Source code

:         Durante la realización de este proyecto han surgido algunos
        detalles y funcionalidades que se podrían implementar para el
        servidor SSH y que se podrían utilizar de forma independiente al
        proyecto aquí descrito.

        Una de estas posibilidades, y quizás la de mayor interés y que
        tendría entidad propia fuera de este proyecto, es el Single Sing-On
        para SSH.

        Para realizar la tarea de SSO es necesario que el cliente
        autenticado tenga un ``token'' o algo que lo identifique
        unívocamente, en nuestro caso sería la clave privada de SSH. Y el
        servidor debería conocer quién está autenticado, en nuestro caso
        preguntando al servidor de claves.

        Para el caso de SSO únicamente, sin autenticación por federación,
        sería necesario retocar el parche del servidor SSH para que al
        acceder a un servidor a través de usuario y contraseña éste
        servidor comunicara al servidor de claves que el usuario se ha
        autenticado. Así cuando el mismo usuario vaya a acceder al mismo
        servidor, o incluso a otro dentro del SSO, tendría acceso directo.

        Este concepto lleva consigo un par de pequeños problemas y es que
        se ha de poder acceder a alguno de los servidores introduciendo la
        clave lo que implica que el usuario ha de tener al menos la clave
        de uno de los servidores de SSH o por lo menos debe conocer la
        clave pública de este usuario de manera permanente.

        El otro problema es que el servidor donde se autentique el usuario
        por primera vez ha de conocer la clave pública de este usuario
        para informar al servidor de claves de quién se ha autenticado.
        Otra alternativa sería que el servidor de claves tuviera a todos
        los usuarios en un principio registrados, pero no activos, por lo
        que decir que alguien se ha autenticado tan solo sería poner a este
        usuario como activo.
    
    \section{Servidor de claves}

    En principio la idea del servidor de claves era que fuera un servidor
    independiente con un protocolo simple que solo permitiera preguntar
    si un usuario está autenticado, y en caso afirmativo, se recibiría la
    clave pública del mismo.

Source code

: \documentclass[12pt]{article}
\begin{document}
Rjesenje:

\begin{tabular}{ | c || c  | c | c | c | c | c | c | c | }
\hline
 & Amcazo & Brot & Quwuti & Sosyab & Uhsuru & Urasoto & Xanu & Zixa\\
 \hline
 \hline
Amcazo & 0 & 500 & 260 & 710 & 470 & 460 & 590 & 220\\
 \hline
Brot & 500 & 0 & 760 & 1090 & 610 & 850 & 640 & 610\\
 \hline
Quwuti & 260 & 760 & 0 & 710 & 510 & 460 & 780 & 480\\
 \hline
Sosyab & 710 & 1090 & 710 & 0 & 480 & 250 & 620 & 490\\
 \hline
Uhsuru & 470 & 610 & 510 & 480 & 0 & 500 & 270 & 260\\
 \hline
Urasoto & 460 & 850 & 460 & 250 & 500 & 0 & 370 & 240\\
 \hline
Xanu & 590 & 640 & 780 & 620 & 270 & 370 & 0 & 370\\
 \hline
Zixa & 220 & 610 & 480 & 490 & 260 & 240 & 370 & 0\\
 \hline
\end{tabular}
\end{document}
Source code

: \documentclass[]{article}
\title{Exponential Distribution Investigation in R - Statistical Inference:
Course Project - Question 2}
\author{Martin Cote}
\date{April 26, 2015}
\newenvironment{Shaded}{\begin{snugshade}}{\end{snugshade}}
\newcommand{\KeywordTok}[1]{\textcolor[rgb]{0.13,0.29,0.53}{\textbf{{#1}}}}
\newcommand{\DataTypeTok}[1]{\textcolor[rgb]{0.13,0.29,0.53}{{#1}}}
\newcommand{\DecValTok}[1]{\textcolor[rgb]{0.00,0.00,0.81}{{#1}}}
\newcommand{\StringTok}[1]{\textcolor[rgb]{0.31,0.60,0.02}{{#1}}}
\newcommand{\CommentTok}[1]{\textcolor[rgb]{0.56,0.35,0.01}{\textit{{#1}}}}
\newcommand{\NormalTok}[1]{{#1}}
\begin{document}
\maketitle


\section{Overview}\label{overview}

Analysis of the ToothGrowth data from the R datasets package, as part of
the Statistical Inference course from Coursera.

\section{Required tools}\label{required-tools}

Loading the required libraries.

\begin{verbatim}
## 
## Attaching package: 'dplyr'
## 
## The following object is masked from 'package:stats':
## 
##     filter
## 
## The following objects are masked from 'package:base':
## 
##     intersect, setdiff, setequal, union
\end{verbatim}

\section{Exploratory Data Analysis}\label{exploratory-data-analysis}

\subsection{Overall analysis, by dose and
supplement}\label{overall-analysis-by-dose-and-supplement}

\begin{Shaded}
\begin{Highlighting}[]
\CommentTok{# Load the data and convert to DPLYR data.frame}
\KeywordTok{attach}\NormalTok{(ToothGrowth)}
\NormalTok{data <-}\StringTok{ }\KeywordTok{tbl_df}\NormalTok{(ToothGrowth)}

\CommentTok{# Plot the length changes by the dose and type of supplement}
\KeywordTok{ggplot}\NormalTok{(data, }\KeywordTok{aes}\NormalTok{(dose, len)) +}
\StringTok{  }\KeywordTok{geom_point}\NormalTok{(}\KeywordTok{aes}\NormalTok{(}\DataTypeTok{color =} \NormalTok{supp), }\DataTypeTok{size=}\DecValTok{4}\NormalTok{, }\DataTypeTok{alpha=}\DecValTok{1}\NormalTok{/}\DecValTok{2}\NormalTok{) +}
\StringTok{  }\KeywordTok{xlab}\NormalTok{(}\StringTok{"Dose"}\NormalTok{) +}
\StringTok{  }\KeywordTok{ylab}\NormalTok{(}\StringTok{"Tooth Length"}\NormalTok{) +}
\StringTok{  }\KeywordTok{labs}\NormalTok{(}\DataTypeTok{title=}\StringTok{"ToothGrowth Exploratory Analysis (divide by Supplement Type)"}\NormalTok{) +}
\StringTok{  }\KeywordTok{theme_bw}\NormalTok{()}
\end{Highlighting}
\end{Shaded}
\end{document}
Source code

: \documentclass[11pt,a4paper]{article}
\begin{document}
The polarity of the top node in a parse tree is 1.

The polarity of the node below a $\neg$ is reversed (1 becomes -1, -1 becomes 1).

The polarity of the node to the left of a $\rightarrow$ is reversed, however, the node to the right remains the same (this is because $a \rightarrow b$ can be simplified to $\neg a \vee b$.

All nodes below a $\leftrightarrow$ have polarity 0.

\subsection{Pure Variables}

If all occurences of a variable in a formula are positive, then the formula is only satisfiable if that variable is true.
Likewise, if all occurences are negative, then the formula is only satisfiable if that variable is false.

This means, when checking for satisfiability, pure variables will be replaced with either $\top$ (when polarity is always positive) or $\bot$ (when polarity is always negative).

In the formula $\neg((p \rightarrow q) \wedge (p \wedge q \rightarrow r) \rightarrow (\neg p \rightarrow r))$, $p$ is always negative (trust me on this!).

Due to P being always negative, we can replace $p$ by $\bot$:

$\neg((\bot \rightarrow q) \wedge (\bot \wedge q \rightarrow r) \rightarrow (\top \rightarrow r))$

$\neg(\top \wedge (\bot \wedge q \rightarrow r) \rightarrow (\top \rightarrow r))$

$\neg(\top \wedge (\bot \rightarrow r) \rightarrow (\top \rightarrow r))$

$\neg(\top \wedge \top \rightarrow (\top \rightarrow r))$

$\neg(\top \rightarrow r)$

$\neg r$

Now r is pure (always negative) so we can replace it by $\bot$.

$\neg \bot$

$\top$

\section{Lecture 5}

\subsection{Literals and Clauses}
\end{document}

(TASK DIRECTIONS): Extract each line holding the word "reversed" from the records.

(EXERCISE RESULT):
The polarity of the node below a $\neg$ is reversed (1 becomes -1, -1 becomes 1).
The polarity of the node to the left of a $\rightarrow$ is reversed, however, the node to the right remains the same (this is because $a \rightarrow b$ can be simplified to $\neg a \vee b$.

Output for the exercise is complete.